BOOK REVIEW
Blood Moon Wolf
by Sandi Jerome
Young Adult Fantasy Rom-Com
Overall Assessment: STRONG RECOMMEND ✓✓
Assessment
Blood Moon Wolf is a publishable, market-ready YA fantasy rom-com with an authentic Indigenous voice, genuinely compelling mythology, and the kind of humor that earns both laughs and loyalty. The novel delivers deep character development, a well-constructed supernatural system with clear rules and real stakes, and a cultural specificity that lifts it well above the generic "mystical Native" tropes too common in the genre. This is a book the YA market needs, and it is ready.
Key Strengths
Authentic Cultural Integration
The novel's cultural grounding is not decorative. It is structural. Cherokee language, traditions, and history are woven into the story the way they would actually exist in someone's life, not dropped in for flavor.
• Language immersion: Cherokee words and phrases (Donadagohvi, Osiyo, A-ni-wa-ya) feel organic, not tokenistic.
• Cultural details: The 1491 t-shirt significance, fry bread as currency and connection, Grandma Enola's role as cultural keeper, all land with weight and specificity.
• Lived experience: Dakota's journey from "apple" (red on the outside, white in the middle) to embracing Cherokee identity rings true in a way that outsider voices rarely achieve.
• Tribal distinctions: Eastern Band vs. Cherokee Nation differences show real understanding of tribal sovereignty complexities, not a monolithic "Native American" stamp.

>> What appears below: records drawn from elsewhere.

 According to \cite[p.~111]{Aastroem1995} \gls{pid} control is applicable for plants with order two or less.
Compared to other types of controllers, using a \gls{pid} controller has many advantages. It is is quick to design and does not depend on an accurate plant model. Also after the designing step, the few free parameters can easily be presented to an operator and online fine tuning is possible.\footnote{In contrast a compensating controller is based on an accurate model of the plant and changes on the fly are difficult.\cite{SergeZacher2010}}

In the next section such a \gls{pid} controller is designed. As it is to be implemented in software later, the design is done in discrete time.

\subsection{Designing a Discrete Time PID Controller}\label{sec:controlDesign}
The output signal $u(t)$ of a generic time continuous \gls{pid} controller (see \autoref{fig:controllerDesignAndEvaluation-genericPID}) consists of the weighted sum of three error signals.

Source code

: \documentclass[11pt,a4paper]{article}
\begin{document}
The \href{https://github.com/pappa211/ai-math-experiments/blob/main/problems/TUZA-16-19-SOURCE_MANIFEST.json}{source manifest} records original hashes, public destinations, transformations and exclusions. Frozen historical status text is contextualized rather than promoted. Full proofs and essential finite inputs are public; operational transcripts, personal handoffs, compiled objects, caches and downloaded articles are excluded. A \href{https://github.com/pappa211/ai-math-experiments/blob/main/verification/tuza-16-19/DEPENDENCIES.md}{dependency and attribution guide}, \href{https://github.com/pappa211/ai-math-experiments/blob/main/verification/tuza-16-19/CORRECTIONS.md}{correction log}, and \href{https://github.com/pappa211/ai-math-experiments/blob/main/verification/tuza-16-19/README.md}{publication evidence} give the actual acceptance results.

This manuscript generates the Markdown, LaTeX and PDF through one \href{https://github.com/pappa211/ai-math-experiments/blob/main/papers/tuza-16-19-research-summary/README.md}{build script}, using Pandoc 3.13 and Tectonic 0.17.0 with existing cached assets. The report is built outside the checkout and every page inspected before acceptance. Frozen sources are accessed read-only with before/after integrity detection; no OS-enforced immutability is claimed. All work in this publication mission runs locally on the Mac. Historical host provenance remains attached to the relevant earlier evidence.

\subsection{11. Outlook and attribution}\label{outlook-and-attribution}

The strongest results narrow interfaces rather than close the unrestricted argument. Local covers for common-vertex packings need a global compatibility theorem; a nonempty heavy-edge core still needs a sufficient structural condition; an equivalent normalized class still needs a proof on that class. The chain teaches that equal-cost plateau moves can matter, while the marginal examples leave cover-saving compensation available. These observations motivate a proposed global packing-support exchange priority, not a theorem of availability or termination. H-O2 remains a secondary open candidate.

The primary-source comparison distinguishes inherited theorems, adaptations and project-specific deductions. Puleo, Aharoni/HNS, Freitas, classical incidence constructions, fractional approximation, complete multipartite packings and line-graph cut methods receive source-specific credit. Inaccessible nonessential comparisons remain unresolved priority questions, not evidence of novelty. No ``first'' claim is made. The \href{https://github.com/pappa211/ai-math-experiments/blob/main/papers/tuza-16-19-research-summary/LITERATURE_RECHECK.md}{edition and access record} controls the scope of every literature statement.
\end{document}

What sets this apart from problematic "mystical Native" tropes: the supernatural element (Chandra) serves Dakota's coming-of-age story rather than defining his Indigenous identity. His struggle with stuttering, adoption trauma, and feeling like an outsider at Sequoyah are grounded, contemporary teen experiences. The magic is layered on top of a fully realized person, not substituted for one.
Character Depth
The cast is not just memorable. Each character carries their own emotional architecture.
Chandra
Her POV chapters give her genuine interiority. Her observations about humans (the toilet confusion, doorknobs, cereal) are comedic gold while revealing her intelligence and curiosity. The gradual development from "I want to smell his butt" to understanding human love is genuinely moving. She is funny and heartbreaking in almost the same breath.
Sam
His prison backstory and relationship with Amber have real emotional weight. The scene where he can barely speak to Dakota about Clarissa's journal is heartbreaking, showing generational trauma without being preachy. He is trying so hard, and the reader feels every stumble.
Grandma Enola
She is not just comic relief but a cultural anchor. Her Star Wars / Cherokee wisdom mashup ("Wise, am I?") is perfect characterization. The scene where she admits being wrong about Clarissa shows real growth. She holds the memory of the family together while the living members are still learning to find each other.
Riana
Her parallel journey (learning her father was a spirit guide) creates beautiful symmetry with Dakota's. The lamb-killing flashback explains her wolf-hatred while setting up her eventual acceptance. She is no damsel. She is a ranch kid who shoots a wolf in her barn and then has to reckon with what that wolf actually was.
Maria
Maria now has genuine dimension. Her hands shaking as she walks away from Dakota, the reveal that her own grandmother couldn't get her on the tribal roll, the quiet devastation of feeling like a poser inside her own heritage. She went from a one-note antagonist to someone the reader understands, and that is a significant achievement.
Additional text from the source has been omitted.